From the entries that follow, list every line in which the string "censor" appears.

===== THE RECORDS =====

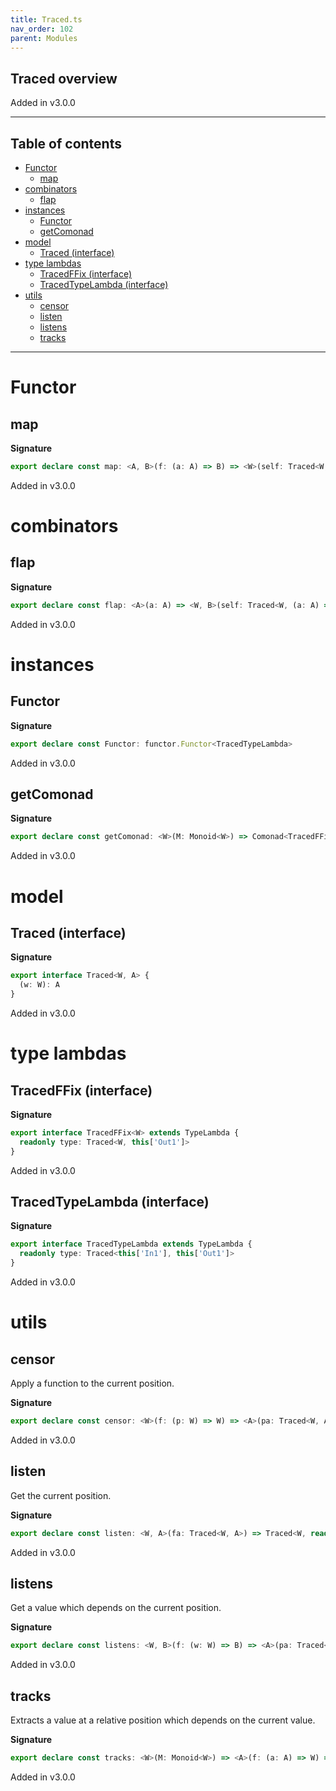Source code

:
 ```yaml
---
title: Traced.ts
nav_order: 102
parent: Modules
---
```


## Traced overview

Added in v3.0.0

---

<h2 class="text-delta">Table of contents</h2>

- [Functor](#functor)
  - [map](#map)
- [combinators](#combinators)
  - [flap](#flap)
- [instances](#instances)
  - [Functor](#functor-1)
  - [getComonad](#getcomonad)
- [model](#model)
  - [Traced (interface)](#traced-interface)
- [type lambdas](#type-lambdas)
  - [TracedFFix (interface)](#tracedffix-interface)
  - [TracedTypeLambda (interface)](#tracedtypelambda-interface)
- [utils](#utils)
  - [censor](#censor)
  - [listen](#listen)
  - [listens](#listens)
  - [tracks](#tracks)

---

# Functor

## map

**Signature**

```ts
export declare const map: <A, B>(f: (a: A) => B) => <W>(self: Traced<W, A>) => Traced<W, B>
```

Added in v3.0.0

# combinators

## flap

**Signature**

```ts
export declare const flap: <A>(a: A) => <W, B>(self: Traced<W, (a: A) => B>) => Traced<W, B>
```

Added in v3.0.0

# instances

## Functor

**Signature**

```ts
export declare const Functor: functor.Functor<TracedTypeLambda>
```

Added in v3.0.0

## getComonad

**Signature**

```ts
export declare const getComonad: <W>(M: Monoid<W>) => Comonad<TracedFFix<W>>
```

Added in v3.0.0

# model

## Traced (interface)

**Signature**

```ts
export interface Traced<W, A> {
  (w: W): A
}
```

Added in v3.0.0

# type lambdas

## TracedFFix (interface)

**Signature**

```ts
export interface TracedFFix<W> extends TypeLambda {
  readonly type: Traced<W, this['Out1']>
}
```

Added in v3.0.0

## TracedTypeLambda (interface)

**Signature**

```ts
export interface TracedTypeLambda extends TypeLambda {
  readonly type: Traced<this['In1'], this['Out1']>
}
```

Added in v3.0.0

# utils

## censor

Apply a function to the current position.

**Signature**

```ts
export declare const censor: <W>(f: (p: W) => W) => <A>(pa: Traced<W, A>) => Traced<W, A>
```

Added in v3.0.0

## listen

Get the current position.

**Signature**

```ts
export declare const listen: <W, A>(fa: Traced<W, A>) => Traced<W, readonly [A, W]>
```

Added in v3.0.0

## listens

Get a value which depends on the current position.

**Signature**

```ts
export declare const listens: <W, B>(f: (w: W) => B) => <A>(pa: Traced<W, A>) => Traced<W, readonly [A, B]>
```

Added in v3.0.0

## tracks

Extracts a value at a relative position which depends on the current value.

**Signature**

```ts
export declare const tracks: <W>(M: Monoid<W>) => <A>(f: (a: A) => W) => (fa: Traced<W, A>) => A
```

Added in v3.0.0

=====

EXERCISE RESPONSE
  - [censor](#censor)
## censor
export declare const censor: <W>(f: (p: W) => W) => <A>(pa: Traced<W, A>) => Traced<W, A>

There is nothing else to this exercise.